Most of the people who visit this site don't live in San Francisco, but as long as I'm updating my personal calendar each week with potential screenings, I might as well dump a few of the highlights here.

Coming up in the next week, a little something for everyone:

  • Millennium Mambo — This is the first of Hou Hsiao-Hsien's films to get a U.S. release, and although the distribution has been very limited since it played in New York last December, the movie will be in my neck of the woods for a week starting this Friday, playing at Landmark's Opera Plaza. We're now several years into the new millennium, and the movie did play here once in 2002 at the film festival, but that's not enough. Even though it's one of Hou's minor works, I argue that it's been unfairly dismissed, and anyway this is a rare opportunity to see one of Hou's movie's projected.
  • The Triplets of Belleville — In case you missed this fun and clever animated feature from France, the Red Vic is giving you a few more chances, on Thursday, Friday, and Saturday.
  • Godzilla — Playing uncut for the first time in the U.S., the original Godzilla is making the rounds. It gets a two-week engagement at the Castro, starting Friday. Here's the dramatic trailer.
  • My ArchitectThe Red Vic will be showing Nathaniel Kahn's personal journey to understand his father, architect Louis Kahn, on Sunday and Monday.
  • Distant — Nuri Bilge Ceylan's acclaimed movie continues through Saturday at The Roxie. I haven't seen it, yet, but it comes highly recommended, and I'm hoping to catch it before it's gone.
  • Chronicle of a SummerThe PFA remembers Jean Rouch with a single screening on Thursday of his man-on-the-street film from 1960, plus a short. Rouch's movies are very difficult to see anywhere, so this is a rare treat.
  • Four by OzuThe PFA is also showing four of Yasujiro Ozu's lesser known movies on Friday and Sunday, all of them about mothers. These were part of the Ozu retrospective that played in several cities last year, and we're lucky to get a second peek. I've seen a couple of them; A Hen in the Wind is particularly devastating.
  • Films From Along the Silk RoadThe Yerba Buena Center for the Arts is running a series in May, starting this Friday, that highlights movies from Central Asia that have been lost in the collapse of the Soviet Union.

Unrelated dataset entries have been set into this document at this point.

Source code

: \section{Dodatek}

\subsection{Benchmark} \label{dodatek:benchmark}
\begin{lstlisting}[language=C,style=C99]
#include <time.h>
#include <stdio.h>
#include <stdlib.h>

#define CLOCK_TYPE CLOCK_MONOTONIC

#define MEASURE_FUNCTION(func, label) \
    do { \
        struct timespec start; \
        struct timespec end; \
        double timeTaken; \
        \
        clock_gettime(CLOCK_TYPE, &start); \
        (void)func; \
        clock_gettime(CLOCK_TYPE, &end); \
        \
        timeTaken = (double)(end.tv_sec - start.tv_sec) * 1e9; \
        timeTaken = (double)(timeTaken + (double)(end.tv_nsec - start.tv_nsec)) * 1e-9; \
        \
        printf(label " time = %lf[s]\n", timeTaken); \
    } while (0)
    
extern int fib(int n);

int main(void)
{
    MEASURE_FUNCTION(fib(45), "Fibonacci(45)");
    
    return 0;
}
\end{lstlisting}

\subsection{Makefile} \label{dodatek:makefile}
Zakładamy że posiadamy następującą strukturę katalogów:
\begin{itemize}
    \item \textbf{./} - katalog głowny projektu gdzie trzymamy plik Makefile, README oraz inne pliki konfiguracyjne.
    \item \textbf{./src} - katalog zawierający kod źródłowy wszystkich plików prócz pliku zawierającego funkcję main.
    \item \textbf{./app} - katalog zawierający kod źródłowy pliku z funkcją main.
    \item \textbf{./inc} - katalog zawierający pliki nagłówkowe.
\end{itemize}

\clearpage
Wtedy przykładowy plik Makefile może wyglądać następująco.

Holy cow, even without setting foot in a multiplex, it's impossible to see everything, but it's hard to go wrong with any of the above. I'll be spending most of my weekend riding roller coasters, literally, so I'm not sure what I'll be able to squeeze in. We'll see.

And don't forget that Sunday is Mother's Day.

Posted by davis | Link
Reader Comments
May 6, 2004, 06:45 AM
acquarello

If you're taking suggestions on the Films From Along the Silk Road program, I'd say the best of the bunch is Darezhan Omirbaev's Ka?rat and Ardak Amirkulov's The Fall of Otrar. The odd part is, the program was named from a Marat Sarulu film called My Brother Silk Road (at least when it played at Lincoln Center) - they kept the program name, but not the film. :)

May 6, 2004, 10:22 AM

Thanks very much for the suggestion. I'm not familiar with anything in the series, so that helps. My brother recently adopted a baby from Kazakhstan so I've been on the lookout for movies from there, not having seen a single one. That's how this series showed up on my radar in the first place. It's funny that I'd identified the same two movies, but for entirely different reasons. :-)

May 6, 2004, 04:57 PM
acquarello

Oh, that kid must be adorable! I really like the Eurasian aspects of their culture; it seems so harmonious. :)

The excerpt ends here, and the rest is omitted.